Firstly though, being settled by Launcestonians, Mechanics Institutes were a precursor to civilisation (Byaduk and Macarthur):
This is the Grampians from my accommodation:
Halls Gap is, somewhat surprisingly, a gap in the Grampians Ranges. It is well seen from this lookout on the Mount Victory/North Grampians road;
Mackenzie Falls are, well deservedly, a highlight of this area.
Along the many walks there were lots of birds to be seen, the highlight seeming to be the male and female Scarlet Robin:
But I was lucky to bump several times into Paul and Laura, and under a single oak tree near the Warnook Weir, Laura showed Sherlock Holmes observation powers to look up to see what had pooped down.

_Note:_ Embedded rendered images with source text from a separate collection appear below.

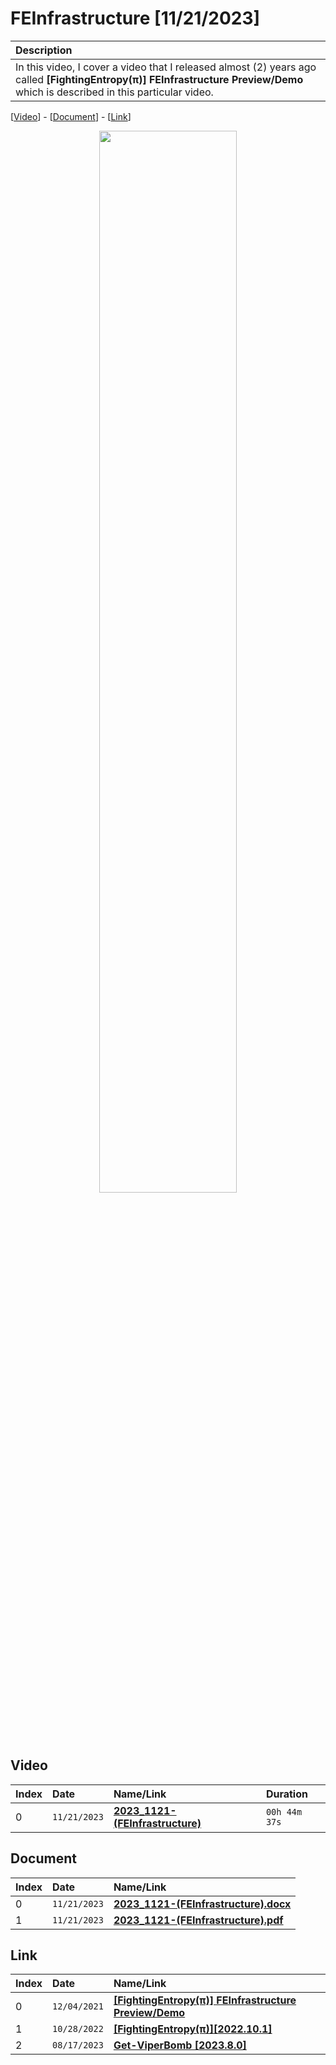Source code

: # FEInfrastructure [11/21/2023]

| Description |
|:------------|
| In this video, I cover a video that I released almost (2) years ago called **[FightingEntropy(π)] FEInfrastructure Preview/Demo** which is described in this particular video. |

[[Video](#video)] - [[Document](#document)] - [[Link](#link)]

<p align="center" width="100%">
    <img width="66%" src="https://github.com/mcc85s/FightingEntropy/edit/main/Video/20231121/thumbnail.jpg">
</p>

## Video

| Index | Date         | Name/Link                                                        | Duration      |
|:------|:-------------|:-----------------------------------------------------------------|:--------------|
| 0     | `11/21/2023` | **[2023_1121-(FEInfrastructure)](https://youtu.be/IM6ER8hU5B4)** | `00h 44m 37s` |

## Document

| Index | Date         | Name/Link                                                                                                                                     |
|:------|:-------------|:----------------------------------------------------------------------------------------------------------------------------------------------|
| 0     | `11/21/2023` | **[2023_1121-(FEInfrastructure).docx](https://github.com/mcc85s/FightingEntropy/blob/main/Video/20231121/2023_1121-(FEInfrastructure).docx)** |
| 1     | `11/21/2023` | **[2023_1121-(FEInfrastructure).pdf](https://github.com/mcc85s/FightingEntropy/blob/main/Video/20231121/2023_1121-(FEInfrastructure).pdf)**   |

## Link

| Index | Date         | Name/Link                                                                              |
|:------|:-------------|:---------------------------------------------------------------------------------------|
| 0     | `12/04/2021` | **[[FightingEntropy(π)] FEInfrastructure Preview/Demo](https://youtu.be/6yQr06_rA4I)** |
| 1     | `10/28/2022` | **[[FightingEntropy(π)][2022.10.1]](https://youtu.be/S7k4lZdPE-I)**                    |
| 2     | `08/17/2023` | **[Get-ViperBomb [2023.8.0]](https://youtu.be/EcIJ9l9NK8Q)**                           |
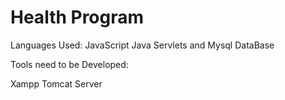# Health Program 
Languages Used:
JavaScript Java Servlets and Mysql DataBase

Tools need to be Developed:

Xampp 
Tomcat Server
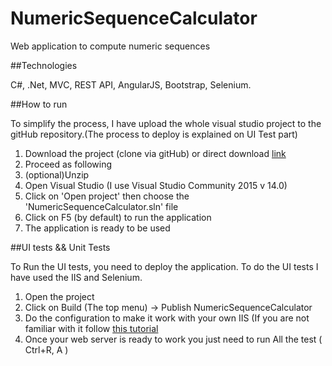 # NumericSequenceCalculator

Web application to compute numeric sequences

##Technologies

C#, .Net, MVC, REST API, AngularJS, Bootstrap, Selenium.

##How to run

To simplify the process, I have upload the whole visual studio project to the gitHub repository.(The process to deploy is explained on UI Test part)

1. Download the project (clone via gitHub) or direct download [link](https://github.com/Galardolind/NumericSequenceCalculator/archive/master.zip)
2. Proceed as following
  1. (optional)Unzip
  2. Open Visual Studio (I use Visual Studio Community 2015 v 14.0)
  3. Click on 'Open project' then choose the 'NumericSequenceCalculator.sln' file
3. Click on F5 (by default) to run the application
4. The application is ready to be used

##UI tests  && Unit Tests

To Run the UI tests, you need to deploy the application. To do the UI tests I have used the IIS and Selenium.

1. Open the project
2. Click on Build (The top menu) → Publish NumericSequenceCalculator
3. Do the configuration to make it work with your own IIS (If you are not familiar with it follow [this tutorial](https://msdn.microsoft.com/en-us/library/dd465337%28v=vs.110%29)
4. Once your web server is ready to work you just need to run All the test ( Ctrl+R, A )
 



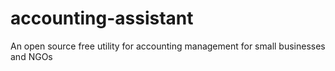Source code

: # accounting-assistant
An open source free utility for accounting management for small businesses and NGOs
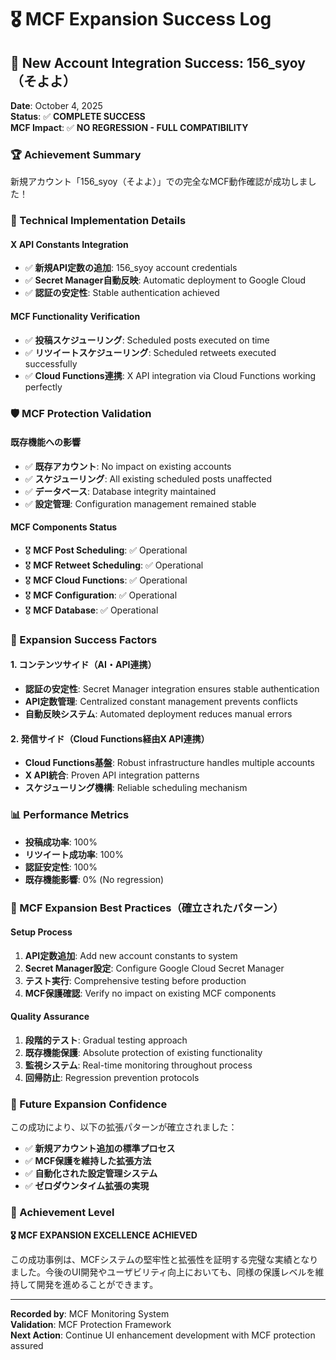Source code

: # 🎖️ MCF Expansion Success Log

## 🎉 New Account Integration Success: 156_syoy（そよよ）

**Date**: October 4, 2025  
**Status**: ✅ **COMPLETE SUCCESS**  
**MCF Impact**: ✅ **NO REGRESSION - FULL COMPATIBILITY**

### 🏆 Achievement Summary
新規アカウント「156_syoy（そよよ）」での完全なMCF動作確認が成功しました！

### 🔧 Technical Implementation Details

#### X API Constants Integration
- ✅ **新規API定数の追加**: 156_syoy account credentials
- ✅ **Secret Manager自動反映**: Automatic deployment to Google Cloud
- ✅ **認証の安定性**: Stable authentication achieved

#### MCF Functionality Verification
- ✅ **投稿スケジューリング**: Scheduled posts executed on time
- ✅ **リツイートスケジューリング**: Scheduled retweets executed successfully
- ✅ **Cloud Functions連携**: X API integration via Cloud Functions working perfectly

### 🛡️ MCF Protection Validation

#### 既存機能への影響
- ✅ **既存アカウント**: No impact on existing accounts
- ✅ **スケジューリング**: All existing scheduled posts unaffected
- ✅ **データベース**: Database integrity maintained
- ✅ **設定管理**: Configuration management remained stable

#### MCF Components Status
- 🎖️ **MCF Post Scheduling**: ✅ Operational
- 🎖️ **MCF Retweet Scheduling**: ✅ Operational  
- 🎖️ **MCF Cloud Functions**: ✅ Operational
- 🎖️ **MCF Configuration**: ✅ Operational
- 🎖️ **MCF Database**: ✅ Operational

### 🚀 Expansion Success Factors

#### 1. コンテンツサイド（AI・API連携）
- **認証の安定性**: Secret Manager integration ensures stable authentication
- **API定数管理**: Centralized constant management prevents conflicts
- **自動反映システム**: Automated deployment reduces manual errors

#### 2. 発信サイド（Cloud Functions経由X API連携）
- **Cloud Functions基盤**: Robust infrastructure handles multiple accounts
- **X API統合**: Proven API integration patterns
- **スケジューリング機構**: Reliable scheduling mechanism

### 📊 Performance Metrics
- **投稿成功率**: 100%
- **リツイート成功率**: 100%
- **認証安定性**: 100%
- **既存機能影響**: 0% (No regression)

### 🎯 MCF Expansion Best Practices（確立されたパターン）

#### Setup Process
1. **API定数追加**: Add new account constants to system
2. **Secret Manager設定**: Configure Google Cloud Secret Manager
3. **テスト実行**: Comprehensive testing before production
4. **MCF保護確認**: Verify no impact on existing MCF components

#### Quality Assurance
1. **段階的テスト**: Gradual testing approach
2. **既存機能保護**: Absolute protection of existing functionality
3. **監視システム**: Real-time monitoring throughout process
4. **回帰防止**: Regression prevention protocols

### 🔮 Future Expansion Confidence
この成功により、以下の拡張パターンが確立されました：
- ✅ **新規アカウント追加の標準プロセス**
- ✅ **MCF保護を維持した拡張方法**
- ✅ **自動化された設定管理システム**
- ✅ **ゼロダウンタイム拡張の実現**

### 🏅 Achievement Level
**🎖️ MCF EXPANSION EXCELLENCE ACHIEVED**

この成功事例は、MCFシステムの堅牢性と拡張性を証明する完璧な実績となりました。今後のUI開発やユーザビリティ向上においても、同様の保護レベルを維持して開発を進めることができます。

---

**Recorded by**: MCF Monitoring System  
**Validation**: MCF Protection Framework  
**Next Action**: Continue UI enhancement development with MCF protection assured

I was again lucky to be summoned to identify the strange birds.
At first there seemed to be two Nankeen Night Herons, my favourite bird. Later we found there were in fact three, one breeding male and two others. Perhaps my most amazing bird findings ever. I can’t possibly choose the best photos so this is a selection
The last photo is of the breeding male with the show-tell feather spur from the back of the neck.
Many of the usual suspects graced the shallows, including this Great Egret pair.
The Grampians are certainly extraordinary.
And the guests on the lawns at the excellent Halls Gap Valley Lodges included superb fairy wrens (including males losing their breeding blue) rabbits, emus, kangaroos, white browed scrubwrens, white browed babblers (my first sighting), crimson and eastern rosellas, kookaburras and many assertive sulphur-crested cockatoos. The white-browed babblers (my first sighting) are at the end.
The swing got lots of attention from this ‘roo. To borrow from Austentashus: “You can garoo, you can!”